WHAT YOU WILL DO: Please copy each line of the records below that holds the word "share".

EXERCISE INPUT:

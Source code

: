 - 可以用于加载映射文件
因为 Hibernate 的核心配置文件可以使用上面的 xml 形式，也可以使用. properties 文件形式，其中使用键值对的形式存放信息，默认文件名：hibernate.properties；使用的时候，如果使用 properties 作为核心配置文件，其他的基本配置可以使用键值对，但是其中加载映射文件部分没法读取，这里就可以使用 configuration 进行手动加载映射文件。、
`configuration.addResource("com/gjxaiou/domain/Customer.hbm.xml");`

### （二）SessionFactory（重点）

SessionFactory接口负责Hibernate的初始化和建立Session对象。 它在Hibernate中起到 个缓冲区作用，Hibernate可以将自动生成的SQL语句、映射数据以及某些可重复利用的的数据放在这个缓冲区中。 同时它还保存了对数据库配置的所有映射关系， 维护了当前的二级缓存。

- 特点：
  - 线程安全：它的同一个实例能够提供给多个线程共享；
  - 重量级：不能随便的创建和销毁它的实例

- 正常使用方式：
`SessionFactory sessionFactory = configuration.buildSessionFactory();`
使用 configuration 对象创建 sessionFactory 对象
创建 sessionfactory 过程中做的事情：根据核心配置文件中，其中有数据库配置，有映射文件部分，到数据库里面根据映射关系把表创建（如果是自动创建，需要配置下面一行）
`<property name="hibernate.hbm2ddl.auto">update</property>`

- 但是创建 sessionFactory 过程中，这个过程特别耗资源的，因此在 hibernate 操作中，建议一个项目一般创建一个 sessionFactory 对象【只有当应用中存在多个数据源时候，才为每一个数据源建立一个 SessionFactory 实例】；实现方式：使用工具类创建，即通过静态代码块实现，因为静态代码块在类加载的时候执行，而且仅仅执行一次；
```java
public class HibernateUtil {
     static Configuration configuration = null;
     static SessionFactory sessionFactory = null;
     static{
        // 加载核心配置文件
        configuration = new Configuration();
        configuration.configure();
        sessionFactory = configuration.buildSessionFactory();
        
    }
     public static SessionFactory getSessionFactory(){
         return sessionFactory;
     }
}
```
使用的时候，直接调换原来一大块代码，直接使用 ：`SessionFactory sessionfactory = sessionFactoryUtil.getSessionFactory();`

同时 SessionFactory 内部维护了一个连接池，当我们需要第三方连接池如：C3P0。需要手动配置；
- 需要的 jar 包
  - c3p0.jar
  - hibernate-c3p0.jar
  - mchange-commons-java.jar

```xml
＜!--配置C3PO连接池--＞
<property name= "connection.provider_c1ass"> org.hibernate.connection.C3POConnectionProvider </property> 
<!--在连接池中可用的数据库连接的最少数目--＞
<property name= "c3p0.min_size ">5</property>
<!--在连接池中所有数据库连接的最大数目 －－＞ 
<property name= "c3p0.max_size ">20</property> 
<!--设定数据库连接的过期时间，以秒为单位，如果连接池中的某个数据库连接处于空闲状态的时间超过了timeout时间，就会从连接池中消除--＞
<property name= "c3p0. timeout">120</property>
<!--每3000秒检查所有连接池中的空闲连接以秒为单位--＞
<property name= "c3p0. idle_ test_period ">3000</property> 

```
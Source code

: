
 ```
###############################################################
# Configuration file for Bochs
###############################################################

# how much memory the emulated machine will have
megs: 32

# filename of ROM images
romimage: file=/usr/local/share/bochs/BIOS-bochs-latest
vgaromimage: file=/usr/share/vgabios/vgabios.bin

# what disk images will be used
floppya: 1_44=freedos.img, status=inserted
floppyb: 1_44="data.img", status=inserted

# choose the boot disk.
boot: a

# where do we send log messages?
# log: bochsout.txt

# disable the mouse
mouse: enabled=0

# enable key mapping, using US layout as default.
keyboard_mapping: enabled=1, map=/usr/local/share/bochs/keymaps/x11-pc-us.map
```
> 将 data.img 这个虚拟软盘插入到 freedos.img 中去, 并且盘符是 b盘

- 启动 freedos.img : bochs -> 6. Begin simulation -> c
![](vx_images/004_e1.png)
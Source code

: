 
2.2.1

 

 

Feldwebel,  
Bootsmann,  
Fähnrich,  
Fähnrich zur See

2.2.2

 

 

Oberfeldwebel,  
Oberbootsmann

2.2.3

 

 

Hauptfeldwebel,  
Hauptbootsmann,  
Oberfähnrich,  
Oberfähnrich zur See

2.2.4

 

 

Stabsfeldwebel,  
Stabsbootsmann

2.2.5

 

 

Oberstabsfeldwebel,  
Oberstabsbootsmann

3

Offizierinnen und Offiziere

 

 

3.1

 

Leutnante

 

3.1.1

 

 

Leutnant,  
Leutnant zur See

EXPECTED ANSWER:
romimage: file=/usr/local/share/bochs/BIOS-bochs-latest
vgaromimage: file=/usr/share/vgabios/vgabios.bin
keyboard_mapping: enabled=1, map=/usr/local/share/bochs/keymaps/x11-pc-us.map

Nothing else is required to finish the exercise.